As Google relies heavily on compute-intensive machine learning for its core activities it has designed and rolled out its own Tensor Processing Unit (TPU) accelerator chips in recent years. The need for such a chip became evident about six years ago with the growth in computational expense due to technologies like Google voice search taxing the deep neural net speech recognition systems.
With help from the likes of Norman Jouppi, one of the chief architects at MIPS, Google introduced servers packing its TPU chips back in 2015 (quite a quick development cycle). The new processors were designed with the particular focus of AI workloads and are thus ASICs (application-specific integrated circuits).
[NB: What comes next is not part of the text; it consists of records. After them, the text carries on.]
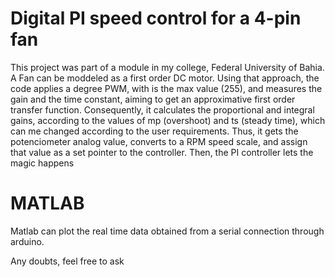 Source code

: # Digital PI speed control for a 4-pin fan

This project was part of a module in my college, Federal University of Bahia.
A Fan can be moddeled as a first order DC motor. Using that approach, the code applies a degree PWM, with is the max value (255), and measures the gain and the time constant, aiming to get an approximative first order transfer function.
Consequently, it calculates the proportional and integral gains, according to the values of mp (overshoot) and ts (steady time), which can me changed according to the user requirements.
Thus, it gets the potenciometer analog value, converts to a RPM speed scale, and assign that value as a set pointer to the controller.
Then, the PI controller lets the magic happens

# MATLAB
Matlab can plot the real time data obtained from a serial connection through arduino.

Any doubts, feel free to ask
Now, for the first time, Google has measured the performance of its TPU systems and compared them to contemporary alternative processing solutions.
In a blog post, Google sums up the benefits of its TPU over contemporary GPUs and CPUs as follows:
- On our production AI workloads that utilize neural network inference, the TPU is 15x to 30x faster than contemporary GPUs and CPUs.
- The TPU also achieves much better energy efficiency than conventional chips, achieving 30x to 80x improvement in TOPS/Watt measure (tera-operations [trillion or 1012 operations] of computation per Watt of energy consumed).
- The neural networks powering these applications require a surprisingly small amount of code: just 100 to 1500 lines. The code is based on TensorFlow, our popular open-source machine learning framework.
TOPS/s = tera-operations per second
Jouppi talked to The Next Platform about the TPU design. Interestingly, the Google distinguished hardware engineer explained "The TPU is programmable like a CPU or GPU. It isn’t designed for just one neural network model; it executes CISC instructions on many networks (convolutional, LSTM models, and large, fully connected models). So it is still programmable, but uses a matrix as a primitive instead of a vector or scalar." This processor is nearer to the spirit of an FPU than a GPU, added Jouppi.
For further illumination regarding the TPU performance and efficiency a couple of graphs would be useful. Luckily Google has provided some and you can glance over them, above and below.
The TPU' is an improved TPU
As well as the above cited common workload example of voice search, which prompted the design of this ASIC, the TPU powered servers are of great utility for; translation services, image search and indexing, cloud vision and more.